Comunicazione per una prova orale d’esame o concorso: 

– Schemi sintetici invece di frasi intere, con parole-chiave.

– Collegamenti tra argomenti: allenati a “costruire ponti” tra i temi.

La formula magica: ascolta–rispondi–riporta 

Per guadagnare tempo e mostrare presenza:

  1. Ascolta bene la domanda.
  2. Riassumila brevemente: Se ho capito bene, mi sta chiedendo di…
  3. Rispondi.
  4. Chiudi riportando al punto iniziale: Quindi, in sintesi…, e colleghi.

Così dimostri chiarezza, anche quando sei emozionata.

Emozioni: integriamole, non censuriamole 

Puoi essere preparatissima e avere comunque le mani fredde. Va bene così.

Un piccolo trucco:
– Dai un nome alla sensazione: Mi sento agitata.
– Aggiungi: È normale, significa che ci tengo.
– Poi riporti il focus fuori: Chi ho davanti? Cosa vuole sapere davvero?

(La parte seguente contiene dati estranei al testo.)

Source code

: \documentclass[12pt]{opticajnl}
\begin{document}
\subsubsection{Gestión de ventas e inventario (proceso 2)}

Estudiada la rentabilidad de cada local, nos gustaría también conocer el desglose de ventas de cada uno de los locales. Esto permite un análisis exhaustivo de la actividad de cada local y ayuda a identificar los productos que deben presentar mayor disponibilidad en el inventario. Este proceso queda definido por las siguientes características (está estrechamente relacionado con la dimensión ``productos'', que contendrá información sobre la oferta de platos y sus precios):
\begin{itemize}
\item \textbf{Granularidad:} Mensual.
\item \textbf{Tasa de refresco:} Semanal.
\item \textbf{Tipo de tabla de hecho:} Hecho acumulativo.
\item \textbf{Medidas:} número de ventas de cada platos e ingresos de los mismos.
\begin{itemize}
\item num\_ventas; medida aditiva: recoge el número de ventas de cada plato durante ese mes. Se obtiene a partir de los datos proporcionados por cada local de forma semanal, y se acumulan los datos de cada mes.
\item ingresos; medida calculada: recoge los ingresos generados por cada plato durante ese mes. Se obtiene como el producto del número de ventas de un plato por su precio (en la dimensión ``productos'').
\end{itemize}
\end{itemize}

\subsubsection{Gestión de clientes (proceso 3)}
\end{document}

Quando smetti di combattere la tua emozione, lei smette di combattere te.

E infine ricorda: un colloquio o un orale non giudicano il tuo valore come persona, ma solo una prestazione in un giorno specifico. Tu sei molto di più di quel singolo momento e, paradossalmente, è proprio quando lo ricordi al tuo corpo e alla tua mente che inizi a rendere al meglio.